My opinion is that the U.S., not Russia, is the biggest threat to global peace.  Moreover, as demonstrated in the 2003 Iraq War, this is often a bipartisan failure of American politics.  Rather than confront our own deep state, many liberals find it expedient to blame an insidious foreign power.

Similarly, the U.S. has been an ineffective global leader in responding to problems such as global warming, pollution, financial inequality, and human rights.  Our support for international institutions and initiatives to deal with these problems has been inconsistent at best.  This is the real abomination of the Trump presidency -- pushing American exceptionalism at the expense of authentic global problem solving.  

National exceptionalism is inherent to our system of democratic nation states.  It's not surprising that both Republicans and Democrats often favor national, as opposed to human, rights.  The attention being given to immigrant detainees in the U.S. is admirable in this respect.  Each human life deserves respect -- the millions of suffering Venezuelans and Yemenis as much as the thousands of detained would-be immigrants; the victims of bipartisan policies as much as the victims of partisan policies.

The immigration issue is founded on the failure of U.S. sponsored states in Central America.  Hillary Clinton, for example, intervened as Secretary of State in support of a military coup in Honduras:
In 2009, when a military coup deposed President Manuel Zelaya at the insistence of the country's Supreme Court, then-Secretary of State Hillary Rodham Clinton supported the government that was installed by the coup. While Clinton was running for president, she argued, especially to Democracy Now's Juan Gonzalez, that the coup was at least nominally constitutional, and that supporting the deposing of Zelaya was the least-bad option. That remains debatable, but what does not remain debatable is that Honduras subsequently descended into the present chaos.
I support the Democrats as the more reasonable of our two major political parties.  I want the Democrats to focus on the real problems and avoid the cheap shots at Putin and at Trump for detaining would-be-immigrants.  These are distractions from serious problems, and will ultimately backfire, in my opinion. 

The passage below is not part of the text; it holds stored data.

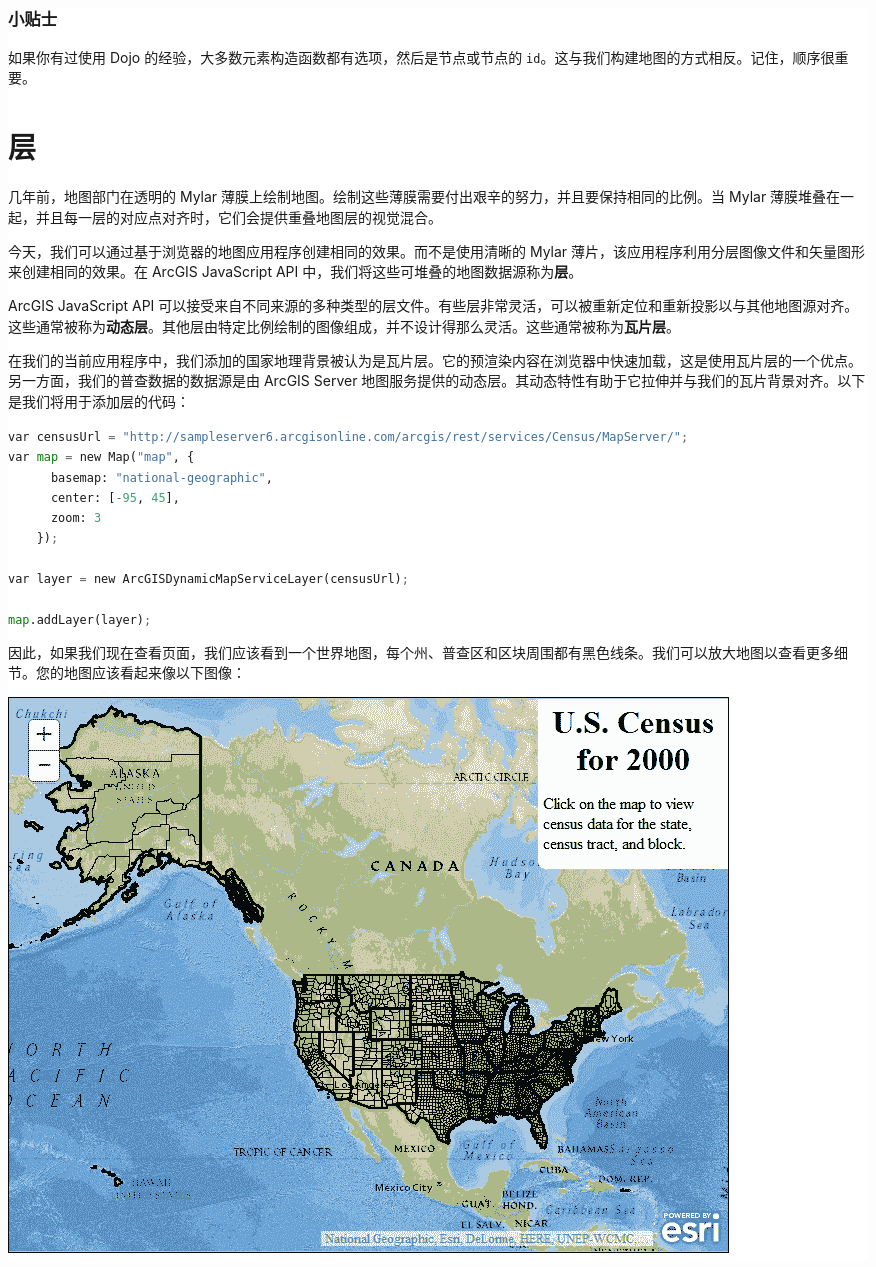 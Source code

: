 ### 小贴士

如果你有过使用 Dojo 的经验，大多数元素构造函数都有选项，然后是节点或节点的 `id`。这与我们构建地图的方式相反。记住，顺序很重要。

# 层

几年前，地图部门在透明的 Mylar 薄膜上绘制地图。绘制这些薄膜需要付出艰辛的努力，并且要保持相同的比例。当 Mylar 薄膜堆叠在一起，并且每一层的对应点对齐时，它们会提供重叠地图层的视觉混合。

今天，我们可以通过基于浏览器的地图应用程序创建相同的效果。而不是使用清晰的 Mylar 薄片，该应用程序利用分层图像文件和矢量图形来创建相同的效果。在 ArcGIS JavaScript API 中，我们将这些可堆叠的地图数据源称为**层**。

ArcGIS JavaScript API 可以接受来自不同来源的多种类型的层文件。有些层非常灵活，可以被重新定位和重新投影以与其他地图源对齐。这些通常被称为**动态层**。其他层由特定比例绘制的图像组成，并不设计得那么灵活。这些通常被称为**瓦片层**。

在我们的当前应用程序中，我们添加的国家地理背景被认为是瓦片层。它的预渲染内容在浏览器中快速加载，这是使用瓦片层的一个优点。另一方面，我们的普查数据的数据源是由 ArcGIS Server 地图服务提供的动态层。其动态特性有助于它拉伸并与我们的瓦片背景对齐。以下是我们将用于添加层的代码：

```py
var censusUrl = "http://sampleserver6.arcgisonline.com/arcgis/rest/services/Census/MapServer/";
var map = new Map("map", {
      basemap: "national-geographic",
      center: [-95, 45],
      zoom: 3
    });

var layer = new ArcGISDynamicMapServiceLayer(censusUrl);

map.addLayer(layer);

```

因此，如果我们现在查看页面，我们应该看到一个世界地图，每个州、普查区和区块周围都有黑色线条。我们可以放大地图以查看更多细节。您的地图应该看起来像以下图像：

![层](img/6459OT_01_03.jpg)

We have already witnessed the Democrats expending extreme amounts of energy in supporting the Mueller investigation and, now impeachment, on the basis of that investigation.  Since this is not going anywhere, the turn to immigrant rights is seen as a shortcut to getting rid of the despised Republican president.  But this risks playing into Trump's hands.  Illegal immigration is not a politically winning position.  Protecting minority rights is important, but works best when accompanied by concern for what benefits the majority.  That, after all, is the essence of democracy.